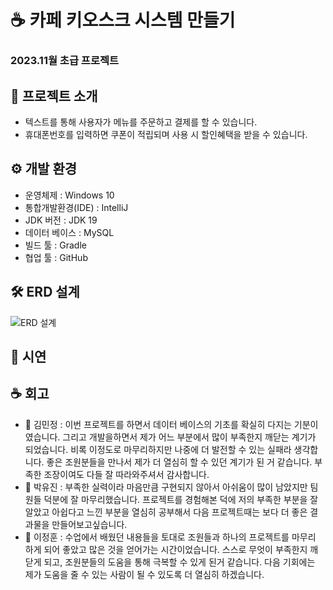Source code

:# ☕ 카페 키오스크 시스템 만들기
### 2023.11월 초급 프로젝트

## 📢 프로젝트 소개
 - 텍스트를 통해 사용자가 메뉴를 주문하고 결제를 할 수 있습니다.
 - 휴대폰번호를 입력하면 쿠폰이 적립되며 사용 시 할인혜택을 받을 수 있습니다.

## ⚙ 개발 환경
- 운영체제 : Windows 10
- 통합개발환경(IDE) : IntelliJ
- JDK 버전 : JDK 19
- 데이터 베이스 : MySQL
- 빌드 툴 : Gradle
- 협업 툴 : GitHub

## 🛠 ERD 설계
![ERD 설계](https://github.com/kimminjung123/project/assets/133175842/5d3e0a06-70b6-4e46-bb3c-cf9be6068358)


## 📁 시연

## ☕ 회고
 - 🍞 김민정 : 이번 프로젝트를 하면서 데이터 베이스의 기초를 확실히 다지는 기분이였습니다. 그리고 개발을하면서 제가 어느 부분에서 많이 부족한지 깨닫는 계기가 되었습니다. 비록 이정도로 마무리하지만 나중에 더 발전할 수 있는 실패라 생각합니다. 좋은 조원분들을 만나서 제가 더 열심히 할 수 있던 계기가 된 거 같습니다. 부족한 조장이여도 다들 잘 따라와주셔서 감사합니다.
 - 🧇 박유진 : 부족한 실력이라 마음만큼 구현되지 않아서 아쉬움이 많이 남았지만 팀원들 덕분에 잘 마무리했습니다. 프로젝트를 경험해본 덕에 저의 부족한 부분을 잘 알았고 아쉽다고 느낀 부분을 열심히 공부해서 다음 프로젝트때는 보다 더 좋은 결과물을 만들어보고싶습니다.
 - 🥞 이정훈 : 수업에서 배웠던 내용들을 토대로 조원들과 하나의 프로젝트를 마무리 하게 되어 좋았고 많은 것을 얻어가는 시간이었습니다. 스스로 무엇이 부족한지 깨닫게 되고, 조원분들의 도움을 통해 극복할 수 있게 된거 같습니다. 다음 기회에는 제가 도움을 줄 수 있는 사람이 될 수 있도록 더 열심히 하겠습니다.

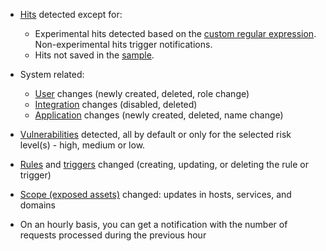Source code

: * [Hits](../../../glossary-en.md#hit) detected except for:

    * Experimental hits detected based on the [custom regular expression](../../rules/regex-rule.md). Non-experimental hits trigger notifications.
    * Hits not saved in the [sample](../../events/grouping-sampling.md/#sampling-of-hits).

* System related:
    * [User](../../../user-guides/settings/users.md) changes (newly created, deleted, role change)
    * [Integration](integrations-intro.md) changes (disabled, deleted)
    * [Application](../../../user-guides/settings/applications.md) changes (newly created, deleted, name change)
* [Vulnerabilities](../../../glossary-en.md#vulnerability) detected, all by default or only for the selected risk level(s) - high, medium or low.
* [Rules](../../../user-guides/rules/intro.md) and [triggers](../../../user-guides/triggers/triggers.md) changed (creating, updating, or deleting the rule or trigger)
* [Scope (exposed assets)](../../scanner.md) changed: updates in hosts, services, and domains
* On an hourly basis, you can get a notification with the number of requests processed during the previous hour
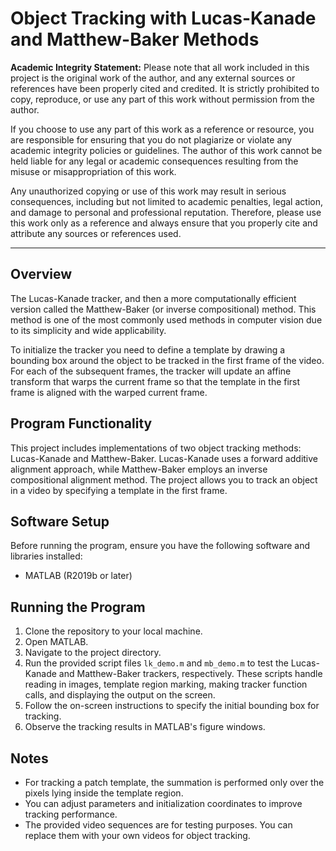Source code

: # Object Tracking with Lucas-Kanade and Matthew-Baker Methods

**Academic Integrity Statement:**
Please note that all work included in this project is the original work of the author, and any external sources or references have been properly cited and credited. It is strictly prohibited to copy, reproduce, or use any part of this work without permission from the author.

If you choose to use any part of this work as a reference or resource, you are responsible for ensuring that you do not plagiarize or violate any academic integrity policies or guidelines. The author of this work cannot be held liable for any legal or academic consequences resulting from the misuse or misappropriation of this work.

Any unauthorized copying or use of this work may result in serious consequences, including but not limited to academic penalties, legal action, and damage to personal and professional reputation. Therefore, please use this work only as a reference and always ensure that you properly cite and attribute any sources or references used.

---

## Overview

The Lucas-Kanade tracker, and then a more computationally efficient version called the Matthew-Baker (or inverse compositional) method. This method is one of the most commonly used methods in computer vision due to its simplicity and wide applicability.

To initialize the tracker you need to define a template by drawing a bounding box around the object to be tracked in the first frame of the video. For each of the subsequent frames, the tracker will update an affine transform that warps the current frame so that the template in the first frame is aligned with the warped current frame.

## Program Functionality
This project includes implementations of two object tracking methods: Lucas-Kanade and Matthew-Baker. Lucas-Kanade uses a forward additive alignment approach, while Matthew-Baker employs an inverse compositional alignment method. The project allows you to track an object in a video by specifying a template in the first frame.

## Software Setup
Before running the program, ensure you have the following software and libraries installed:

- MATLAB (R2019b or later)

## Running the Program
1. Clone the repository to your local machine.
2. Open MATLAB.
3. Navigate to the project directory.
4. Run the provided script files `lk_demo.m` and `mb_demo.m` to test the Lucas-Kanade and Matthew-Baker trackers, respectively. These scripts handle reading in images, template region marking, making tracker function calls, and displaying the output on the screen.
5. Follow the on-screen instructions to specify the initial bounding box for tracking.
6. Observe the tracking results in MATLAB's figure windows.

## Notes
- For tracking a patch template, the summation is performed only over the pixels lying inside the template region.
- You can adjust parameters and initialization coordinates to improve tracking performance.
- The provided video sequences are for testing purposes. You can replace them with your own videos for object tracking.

- - - - - - -

Start at the line containing "4. Run the provided" and copy each line through the last one in the records, exactly and with nothing added.

▶ **Written response**:
4. Run the provided script files `lk_demo.m` and `mb_demo.m` to test the Lucas-Kanade and Matthew-Baker trackers, respectively. These scripts handle reading in images, template region marking, making tracker function calls, and displaying the output on the screen.
5. Follow the on-screen instructions to specify the initial bounding box for tracking.
6. Observe the tracking results in MATLAB's figure windows.

## Notes
- For tracking a patch template, the summation is performed only over the pixels lying inside the template region.
- You can adjust parameters and initialization coordinates to improve tracking performance.
- The provided video sequences are for testing purposes. You can replace them with your own videos for object tracking.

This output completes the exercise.